Handle sparse images¶

https://blueprints.launchpad.net/glance-store/+spec/handle-sparse-image

Some drivers like rbd and filesystem support sparse image, meaning not really write null byte sequences but only the data itself at a given offset, the “holes” who can appear will automatically interpreted by the storage backend as null bytes, and do not really consume your storage.

Problem description¶

As glance deal with instance image, it appear that they are majorly composed of null bytes sequence to represent the whole disk size of the instances, by exemple the 8GB base CentOS 7 cloud image contain 1GB of data for 7GB of holes, so it will significantly optimize storage usage and upload time.

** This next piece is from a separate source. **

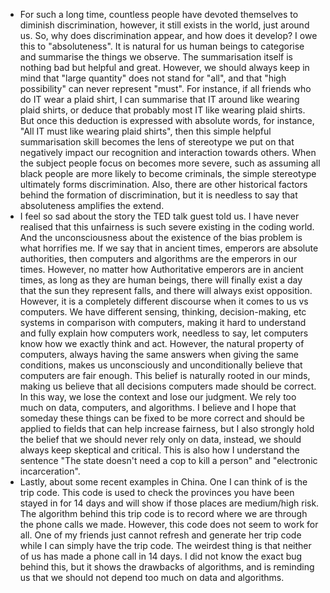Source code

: <!-- Reading Response 2 -- Data Bias -- 0221 -- Tina-->
- For such a long time, countless people have devoted themselves to diminish discrimination, however, it still exists in the world, just around us. So, why does discrimination appear, and how does it develop? I owe this to "absoluteness". It is natural for us human beings to categorise and summarise the things we observe. The summarisation itself is nothing bad but helpful and great. However, we should always keep in mind that "large quantity" does not stand for "all", and that "high possibility" can never represent "must". For instance, if all friends who do IT wear a plaid shirt, I can summarise that IT around like wearing plaid shirts, or deduce that probably most IT like wearing plaid shirts. But once this deduction is expressed with absolute words, for instance, "All IT must like wearing plaid shirts", then this simple helpful summarisation skill becomes the lens of stereotype we put on that negatively impact our recognition and interaction towards others. When the subject people focus on becomes more severe, such as assuming all black people are more likely to become criminals, the simple stereotype ultimately forms discrimination. Also, there are other historical factors behind the formation of discrimination, but it is needless to say that absoluteness amplifies the extend.
- I feel so sad about the story the TED talk guest told us. I have never realised that this unfairness is such severe existing in the coding world. And the unconsciousness about the existence of the bias problem is what horrifies me. If we say that in ancient times, emperors are absolute authorities, then computers and algorithms are the emperors in our times. However, no matter how Authoritative emperors are in ancient times, as long as they are human beings, there will finally exist a day that the sun they represent falls, and there will always exist opposition. However, it is a completely different discourse when it comes to us vs computers. We have different sensing, thinking, decision-making, etc systems in comparison with computers, making it hard to understand and fully explain how computers work, needless to say, let computers know how we exactly think and act. However, the natural property of computers, always having the same answers when giving the same conditions, makes us unconsciously and unconditionally believe that computers are fair enough. This belief is naturally rooted in our minds, making us believe that all decisions computers made should be correct. In this way, we lose the context and lose our judgment. We rely too much on data, computers, and algorithms. I believe and I hope that someday these things can be fixed to be more correct and should be applied to fields that can help increase fairness, but I also strongly hold the belief that we should never rely only on data, instead, we should always keep skeptical and critical. This is also how I understand the sentence "The state doesn't need a cop to kill a person" and "electronic incarceration".
- Lastly, about some recent examples in China. One I can think of is the trip code. This code is used to check the provinces you have been stayed in for 14 days and will show if those places are medium/high risk. The algorithm behind this trip code is to record where we are through the phone calls we made. However, this code does not seem to work for all. One of my friends just cannot refresh and generate her trip code while I can simply have the trip code. The weirdest thing is that neither of us has made a phone call in 14 days. I did not know the exact bug behind this, but it shows the drawbacks of algorithms, and is reminding us that we should not depend too much on data and algorithms.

Current implementation of rbd and filesystem driver rely on the utils.chunkreadable function, which will basically split the file to import into block of CHUNK_SIZE, then these blocks will be directly written to the backend whatever the content, and the offset will be incremented by the size of the chunk.

Here is an example for a ceph backend with a standard CentOS 7 cloud image using Glance:

$ rbd du 9b86961e-6bf3-4d0d-99dc-7c762fe6881d
NAME                                      PROVISIONED USED
9b86961e-6bf3-4d0d-99dc-7c762fe6881d@snap       8 GiB 8 GiB
9b86961e-6bf3-4d0d-99dc-7c762fe6881d            8 GiB   0 B
<TOTAL>                                         8 GiB 8 Gi
$ rbd export 9b86961e-6bf3-4d0d-99dc-7c762fe6881d /tmp/Centos7full.raw
$ md5sum /tmp/Centos7full.raw
aae49f6f57aecb9774f399149a0b7f35 /tmp/Centos7full.raw

And the same result when uploading the same image with qemu-img convert or rbd import:

$ rbd du 437e8de0-b897-4846-96aa-aff70cd8794c
NAME                                      PROVISIONED USED
437e8de0-b897-4846-96aa-aff70cd8794c@snap       8 GiB 1008 MiB
437e8de0-b897-4846-96aa-aff70cd8794c            8 GiB      0 B
<TOTAL>                                         8 GiB 1008 MiB
$ rbd export 437e8de0-b897-4846-96aa-aff70cd8794c /tmp/Centos7sparse.raw
$ md5sum /tmp/Centos7sparse.raw
aae49f6f57aecb9774f399149a0b7f35 /tmp/Centos7sparse.raw

We can see here that the checksum of the downloaded file, either sparse or not stay the same, so it should not have impact on the file integrity. In both case, the glance image-download command will produce a non sparse file because download process just read the file in the backend chunk after chunk, so null byte sequence will be read, sparse file or not.

Proposed change¶

There is two successive optimization we can make to achieve the same result as other import tool like qemu-img:

Do not write null bytes sequences inside chunk (Write optimization)
Rely on filesystem instruction to skip holes (Read optimization)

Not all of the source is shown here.